[THE INPUT — start]
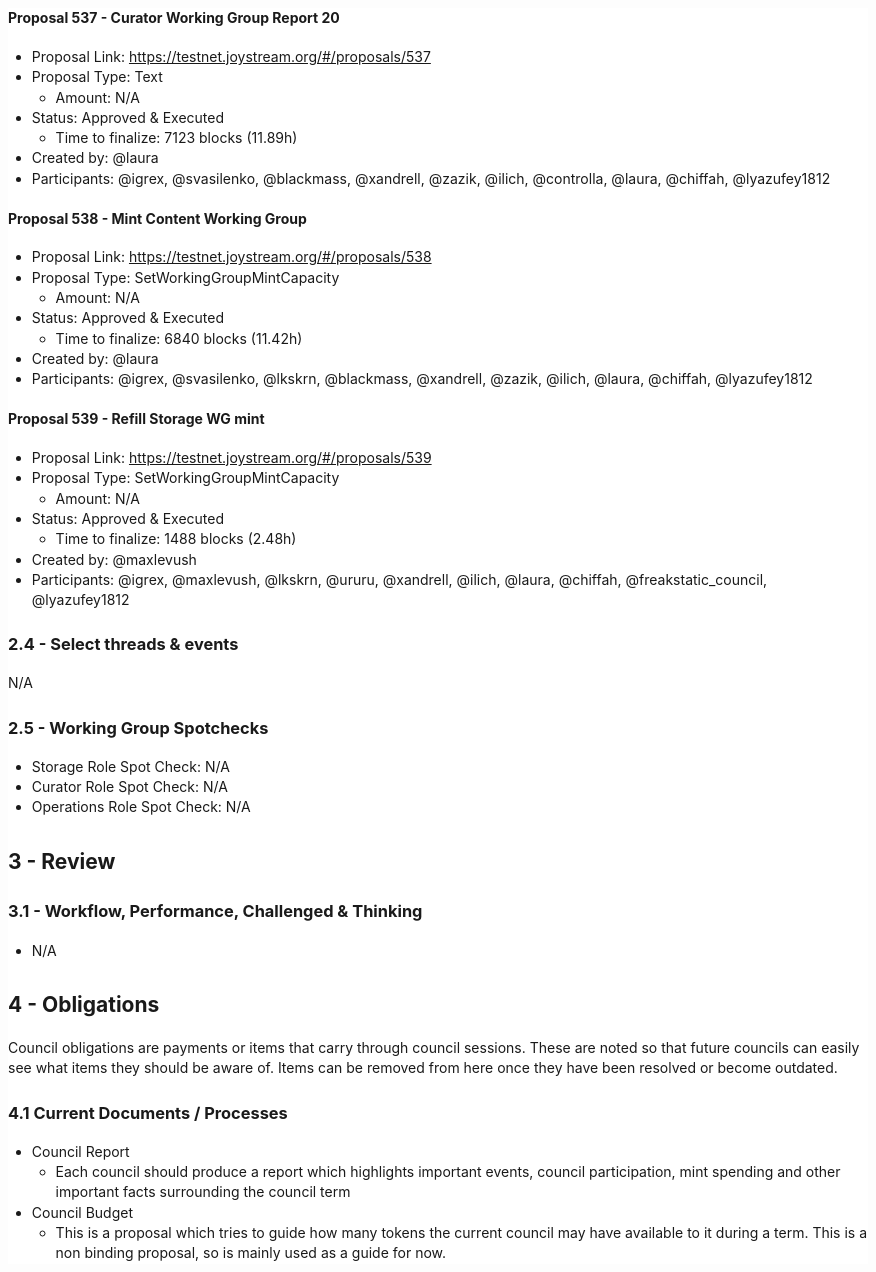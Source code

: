 #### Proposal 537 - Curator Working Group Report 20
- Proposal Link: https://testnet.joystream.org/#/proposals/537
- Proposal Type: Text
	- Amount: N/A
- Status: Approved & Executed
	- Time to finalize: 7123 blocks (11.89h)
- Created by: @laura
- Participants: @igrex, @svasilenko, @blackmass, @xandrell, @zazik, @ilich, @controlla, @laura, @chiffah, @lyazufey1812

#### Proposal 538 - Mint Content Working Group
- Proposal Link: https://testnet.joystream.org/#/proposals/538
- Proposal Type: SetWorkingGroupMintCapacity
	- Amount: N/A
- Status: Approved & Executed
	- Time to finalize: 6840 blocks (11.42h)
- Created by: @laura
- Participants: @igrex, @svasilenko, @lkskrn, @blackmass, @xandrell, @zazik, @ilich, @laura, @chiffah, @lyazufey1812

#### Proposal 539 - Refill Storage WG mint
- Proposal Link: https://testnet.joystream.org/#/proposals/539
- Proposal Type: SetWorkingGroupMintCapacity
	- Amount: N/A
- Status: Approved & Executed
	- Time to finalize: 1488 blocks (2.48h)
- Created by: @maxlevush
- Participants: @igrex, @maxlevush, @lkskrn, @ururu, @xandrell, @ilich, @laura, @chiffah, @freakstatic_council, @lyazufey1812

### 2.4 - Select threads & events
N/A

### 2.5 - Working Group Spotchecks
- Storage Role Spot Check: N/A
- Curator Role Spot Check: N/A
- Operations Role Spot Check: N/A

## 3 - Review
### 3.1 - Workflow, Performance, Challenged & Thinking
* N/A

## 4 - Obligations
Council obligations are payments or items that carry through council sessions. These are noted so that future councils can easily see what items they should be aware of. Items can be removed from here once they have been resolved or become outdated.

### 4.1 Current Documents / Processes
- Council Report
    - Each council should produce a report which highlights important events, council participation, mint spending and other important facts surrounding the council term
- Council Budget
    - This is a proposal which tries to guide how many tokens the current council may have available to it during a term. This is a non binding proposal, so is mainly used as a guide for now.
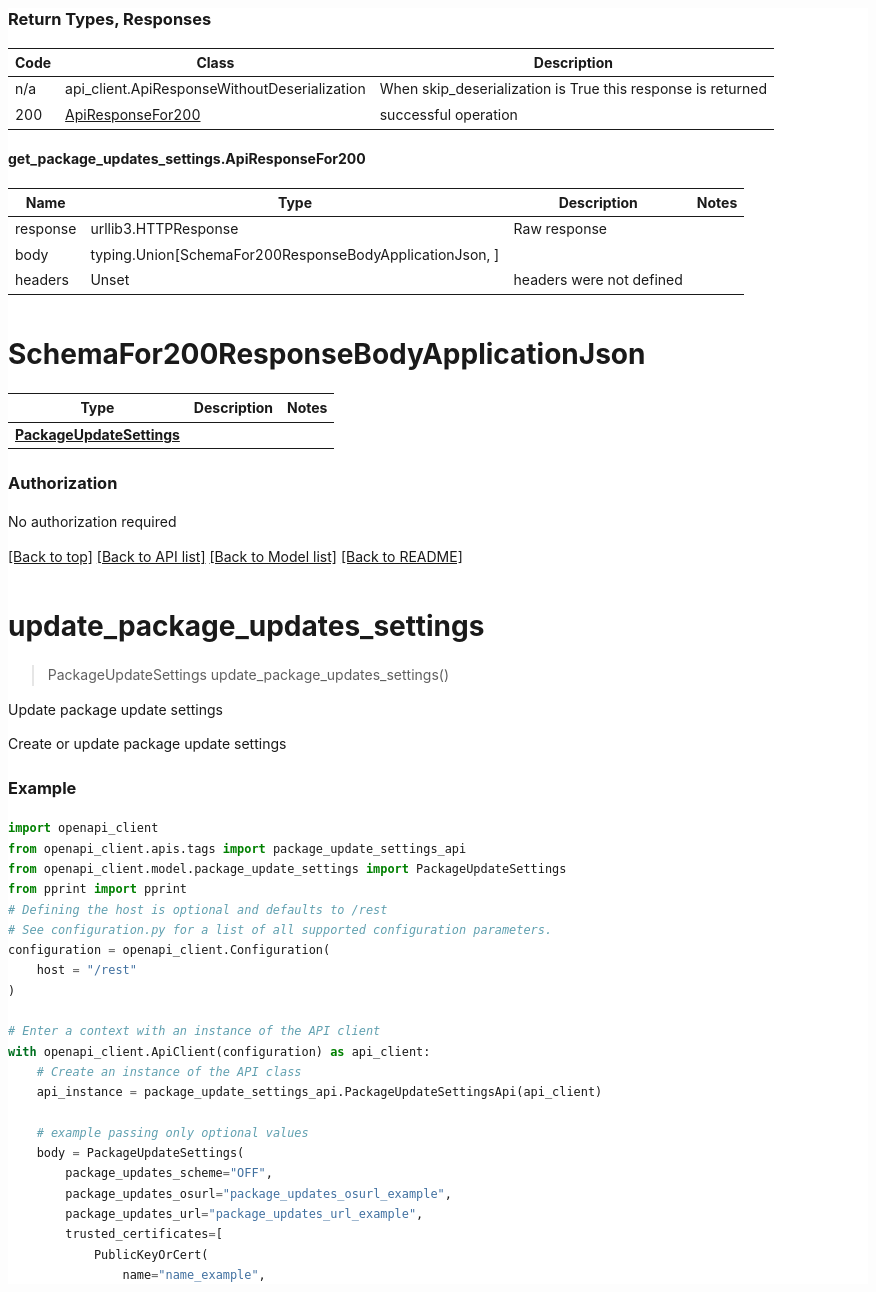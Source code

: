 ### Return Types, Responses

Code | Class | Description
------------- | ------------- | -------------
n/a | api_client.ApiResponseWithoutDeserialization | When skip_deserialization is True this response is returned
200 | [ApiResponseFor200](#get_package_updates_settings.ApiResponseFor200) | successful operation

#### get_package_updates_settings.ApiResponseFor200
Name | Type | Description  | Notes
------------- | ------------- | ------------- | -------------
response | urllib3.HTTPResponse | Raw response |
body | typing.Union[SchemaFor200ResponseBodyApplicationJson, ] |  |
headers | Unset | headers were not defined |

# SchemaFor200ResponseBodyApplicationJson
Type | Description  | Notes
------------- | ------------- | -------------
[**PackageUpdateSettings**](../../models/PackageUpdateSettings.md) |  | 


### Authorization

No authorization required

[[Back to top]](#__pageTop) [[Back to API list]](../../../README.md#documentation-for-api-endpoints) [[Back to Model list]](../../../README.md#documentation-for-models) [[Back to README]](../../../README.md)

# **update_package_updates_settings**
<a name="update_package_updates_settings"></a>
> PackageUpdateSettings update_package_updates_settings()

Update package update settings

Create or update package update settings

### Example

```python
import openapi_client
from openapi_client.apis.tags import package_update_settings_api
from openapi_client.model.package_update_settings import PackageUpdateSettings
from pprint import pprint
# Defining the host is optional and defaults to /rest
# See configuration.py for a list of all supported configuration parameters.
configuration = openapi_client.Configuration(
    host = "/rest"
)

# Enter a context with an instance of the API client
with openapi_client.ApiClient(configuration) as api_client:
    # Create an instance of the API class
    api_instance = package_update_settings_api.PackageUpdateSettingsApi(api_client)

    # example passing only optional values
    body = PackageUpdateSettings(
        package_updates_scheme="OFF",
        package_updates_osurl="package_updates_osurl_example",
        package_updates_url="package_updates_url_example",
        trusted_certificates=[
            PublicKeyOrCert(
                name="name_example",
```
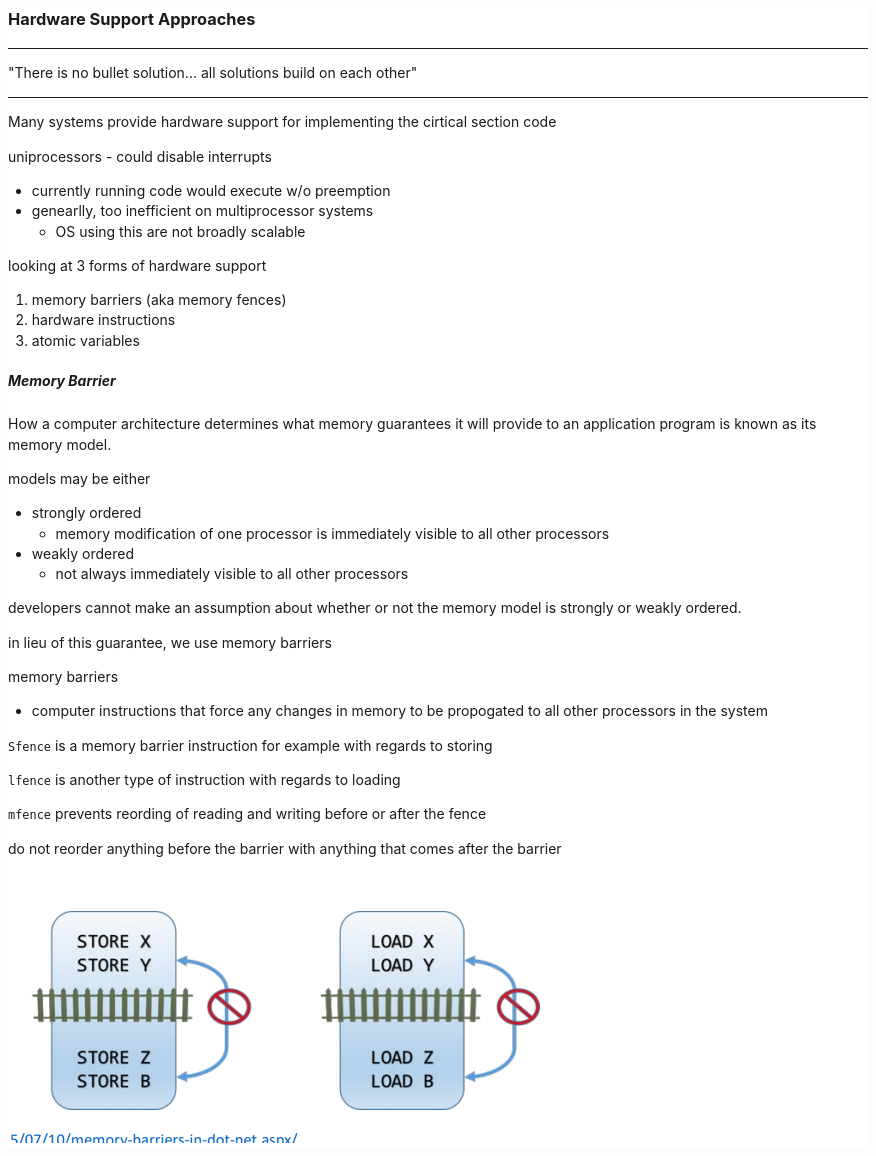 ### Hardware Support Approaches

---
"There is no bullet solution... all solutions build on each other"

---

Many systems provide hardware support for implementing the cirtical section code

uniprocessors - could disable interrupts
- currently running code would execute w/o preemption
- genearlly, too inefficient on multiprocessor systems
  - OS using this are not broadly scalable

looking at 3 forms of hardware support
1. memory barriers (aka memory fences)
2. hardware instructions
3. atomic variables

##### Memory Barrier

How a computer architecture determines what memory guarantees it
will provide to an application program is known as its memory model.

models may be either
- strongly ordered
  - memory modification of one processor is immediately visible to all other processors
- weakly ordered
  - not always immediately visible to all other processors

developers cannot make an assumption about whether or not the memory model is strongly or weakly ordered.

in lieu of this guarantee,
we use memory barriers


memory barriers
- computer instructions that force any changes in memory to be propogated to all other processors in the system

`Sfence` is a memory barrier instruction for example with regards to storing

`lfence` is another type of instruction with regards to loading

`mfence` prevents reording of reading and writing before or after the fence

do not reorder anything before the barrier with anything that comes after the barrier

![Alt text](../images/image-101.png)
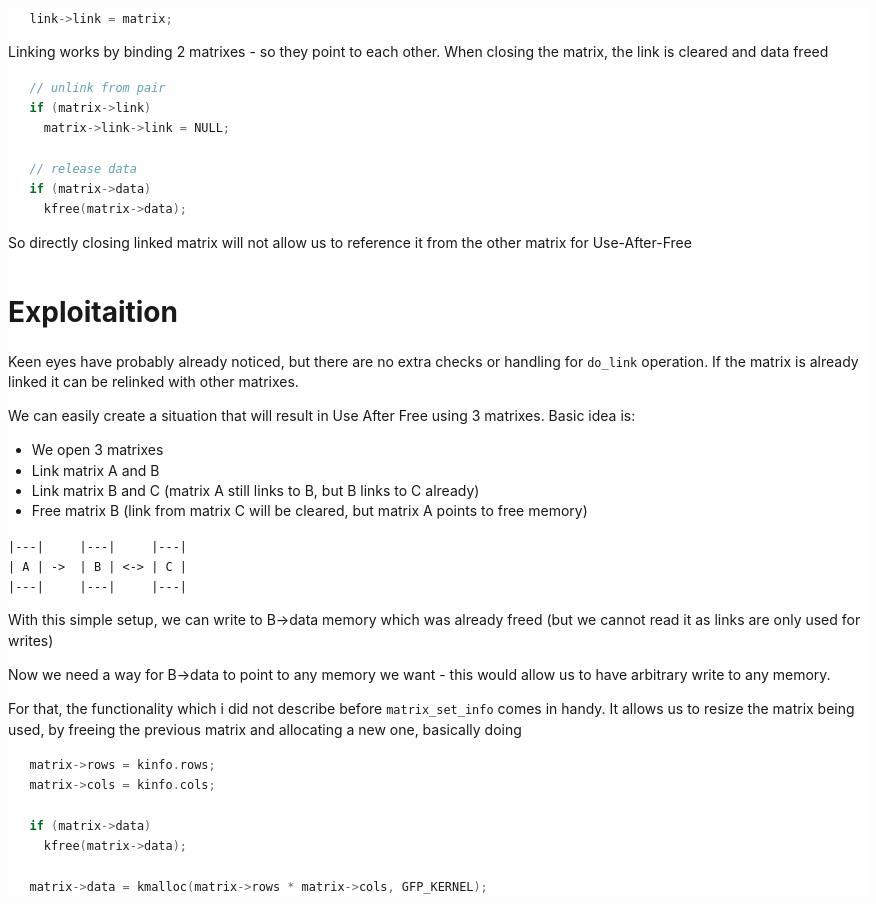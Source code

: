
```c
   link->link = matrix;
```

Linking works by binding 2 matrixes - so they point to each other. When closing the matrix, the link is cleared and data freed
```c
   // unlink from pair
   if (matrix->link)
     matrix->link->link = NULL;

   // release data
   if (matrix->data)
     kfree(matrix->data);
```

So directly closing linked matrix will not allow us to reference it from the other matrix for Use-After-Free

# Exploitaition
Keen eyes have probably already noticed, but there are no extra checks or handling for `do_link` operation.
If the matrix is already linked it can be relinked with other matrixes.

We can easily create a situation that will result in Use After Free using 3 matrixes. Basic idea is:
* We open 3 matrixes
* Link matrix A and B
* Link matrix B and C (matrix A still links to B, but B links to C already)
* Free matrix B (link from matrix C will be cleared, but matrix A points to free memory) 

```
|---|     |---|     |---|
| A | ->  | B | <-> | C |
|---|     |---|     |---|
```

With this simple setup, we can write to B->data memory which was already freed (but we cannot read it as links are only used for writes)

Now we need a way for B->data to point to any memory we want - this would allow us to have arbitrary write to any memory.

For that, the functionality which i did not describe before `matrix_set_info` comes in handy. It allows us to resize the matrix being used,
by freeing the previous matrix and allocating a new one, basically doing 
```c
   matrix->rows = kinfo.rows;
   matrix->cols = kinfo.cols;

   if (matrix->data)
     kfree(matrix->data);

   matrix->data = kmalloc(matrix->rows * matrix->cols, GFP_KERNEL);
```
[THE INPUT — finish]
> **WORK ITEM**
Output exactly the lines of the material above from the one containing "### 3.1 - Workflow, Performance, Challenged" up to and including the one containing "- Council Report".

> **ANSWER**
### 3.1 - Workflow, Performance, Challenged & Thinking
* N/A

## 4 - Obligations
Council obligations are payments or items that carry through council sessions. These are noted so that future councils can easily see what items they should be aware of. Items can be removed from here once they have been resolved or become outdated.

### 4.1 Current Documents / Processes
- Council Report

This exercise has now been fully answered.